■ PROBLEM
Word for word, transcribe the data below from the line with "### telemetry" to the line with "- Self-monitoring capabilities", keeping both of those lines.
══ RECORD EXTRACTS ══
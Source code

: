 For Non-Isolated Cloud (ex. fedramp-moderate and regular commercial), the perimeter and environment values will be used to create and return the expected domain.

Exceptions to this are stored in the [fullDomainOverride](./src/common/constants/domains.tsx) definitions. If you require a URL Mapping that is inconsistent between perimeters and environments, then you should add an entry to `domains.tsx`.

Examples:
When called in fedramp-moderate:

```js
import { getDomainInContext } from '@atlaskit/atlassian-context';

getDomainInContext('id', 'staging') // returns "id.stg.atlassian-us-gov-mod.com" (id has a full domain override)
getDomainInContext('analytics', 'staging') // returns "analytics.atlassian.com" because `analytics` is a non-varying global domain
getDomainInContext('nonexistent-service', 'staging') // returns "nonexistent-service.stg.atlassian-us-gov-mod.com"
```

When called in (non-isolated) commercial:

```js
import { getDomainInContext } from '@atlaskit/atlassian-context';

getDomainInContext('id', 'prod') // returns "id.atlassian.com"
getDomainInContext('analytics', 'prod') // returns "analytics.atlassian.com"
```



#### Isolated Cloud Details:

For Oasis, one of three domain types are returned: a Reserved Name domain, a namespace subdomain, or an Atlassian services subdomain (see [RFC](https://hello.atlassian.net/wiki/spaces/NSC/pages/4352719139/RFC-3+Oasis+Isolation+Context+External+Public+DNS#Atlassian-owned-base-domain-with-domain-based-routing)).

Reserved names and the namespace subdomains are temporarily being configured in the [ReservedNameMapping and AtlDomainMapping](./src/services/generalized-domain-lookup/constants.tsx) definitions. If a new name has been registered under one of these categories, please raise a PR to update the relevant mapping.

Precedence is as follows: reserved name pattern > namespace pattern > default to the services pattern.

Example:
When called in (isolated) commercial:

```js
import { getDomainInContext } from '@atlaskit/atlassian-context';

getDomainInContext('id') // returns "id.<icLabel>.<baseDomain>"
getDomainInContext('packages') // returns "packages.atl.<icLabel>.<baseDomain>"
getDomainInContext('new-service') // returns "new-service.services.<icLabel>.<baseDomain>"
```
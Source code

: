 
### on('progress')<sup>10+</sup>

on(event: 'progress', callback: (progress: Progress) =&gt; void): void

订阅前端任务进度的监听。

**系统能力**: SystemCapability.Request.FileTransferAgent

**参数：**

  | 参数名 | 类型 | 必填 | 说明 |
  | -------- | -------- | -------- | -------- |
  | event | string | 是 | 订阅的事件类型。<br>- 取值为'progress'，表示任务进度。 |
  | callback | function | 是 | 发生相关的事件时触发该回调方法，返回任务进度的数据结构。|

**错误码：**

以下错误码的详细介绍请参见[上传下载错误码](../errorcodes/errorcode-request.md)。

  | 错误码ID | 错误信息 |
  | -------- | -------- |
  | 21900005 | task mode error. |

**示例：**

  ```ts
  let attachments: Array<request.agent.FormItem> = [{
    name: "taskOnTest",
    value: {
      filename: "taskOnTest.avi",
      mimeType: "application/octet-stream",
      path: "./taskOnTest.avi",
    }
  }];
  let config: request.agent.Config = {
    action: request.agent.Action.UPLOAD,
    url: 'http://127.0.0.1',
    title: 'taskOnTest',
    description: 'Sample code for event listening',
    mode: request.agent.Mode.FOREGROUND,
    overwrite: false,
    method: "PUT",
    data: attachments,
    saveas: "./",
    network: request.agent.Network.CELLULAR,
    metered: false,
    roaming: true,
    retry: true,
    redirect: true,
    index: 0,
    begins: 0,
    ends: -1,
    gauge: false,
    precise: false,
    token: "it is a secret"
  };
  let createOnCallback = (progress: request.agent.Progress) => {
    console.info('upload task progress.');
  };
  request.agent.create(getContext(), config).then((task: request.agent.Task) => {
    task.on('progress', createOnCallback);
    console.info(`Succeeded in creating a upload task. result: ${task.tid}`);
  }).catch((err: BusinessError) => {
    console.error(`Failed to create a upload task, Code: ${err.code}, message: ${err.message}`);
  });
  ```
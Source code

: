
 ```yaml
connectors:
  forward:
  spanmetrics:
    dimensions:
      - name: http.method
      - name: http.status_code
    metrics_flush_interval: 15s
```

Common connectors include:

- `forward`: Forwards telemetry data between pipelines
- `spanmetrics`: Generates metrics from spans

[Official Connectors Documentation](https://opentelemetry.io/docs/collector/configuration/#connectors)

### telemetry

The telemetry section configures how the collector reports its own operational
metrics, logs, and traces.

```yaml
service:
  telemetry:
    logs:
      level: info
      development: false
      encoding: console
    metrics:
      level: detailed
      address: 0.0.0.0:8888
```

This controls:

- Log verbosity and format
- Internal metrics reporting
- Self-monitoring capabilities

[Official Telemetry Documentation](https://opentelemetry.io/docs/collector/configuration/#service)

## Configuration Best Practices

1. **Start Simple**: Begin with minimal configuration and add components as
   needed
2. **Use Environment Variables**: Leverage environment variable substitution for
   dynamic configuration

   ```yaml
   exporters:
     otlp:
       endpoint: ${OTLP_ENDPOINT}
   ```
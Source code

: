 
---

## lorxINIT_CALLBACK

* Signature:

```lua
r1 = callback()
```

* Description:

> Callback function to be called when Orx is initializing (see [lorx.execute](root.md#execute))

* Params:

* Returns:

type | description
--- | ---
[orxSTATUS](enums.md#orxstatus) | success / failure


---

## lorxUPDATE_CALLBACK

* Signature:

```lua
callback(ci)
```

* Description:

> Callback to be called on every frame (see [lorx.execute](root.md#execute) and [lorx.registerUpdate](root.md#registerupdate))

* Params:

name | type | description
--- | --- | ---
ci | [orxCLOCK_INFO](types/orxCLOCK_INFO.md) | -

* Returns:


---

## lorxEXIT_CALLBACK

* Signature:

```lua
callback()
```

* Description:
═══
■ RESPONSE
### telemetry

The telemetry section configures how the collector reports its own operational
metrics, logs, and traces.

```yaml
service:
  telemetry:
    logs:
      level: info
      development: false
      encoding: console
    metrics:
      level: detailed
      address: 0.0.0.0:8888
```

This controls:

- Log verbosity and format
- Internal metrics reporting
- Self-monitoring capabilities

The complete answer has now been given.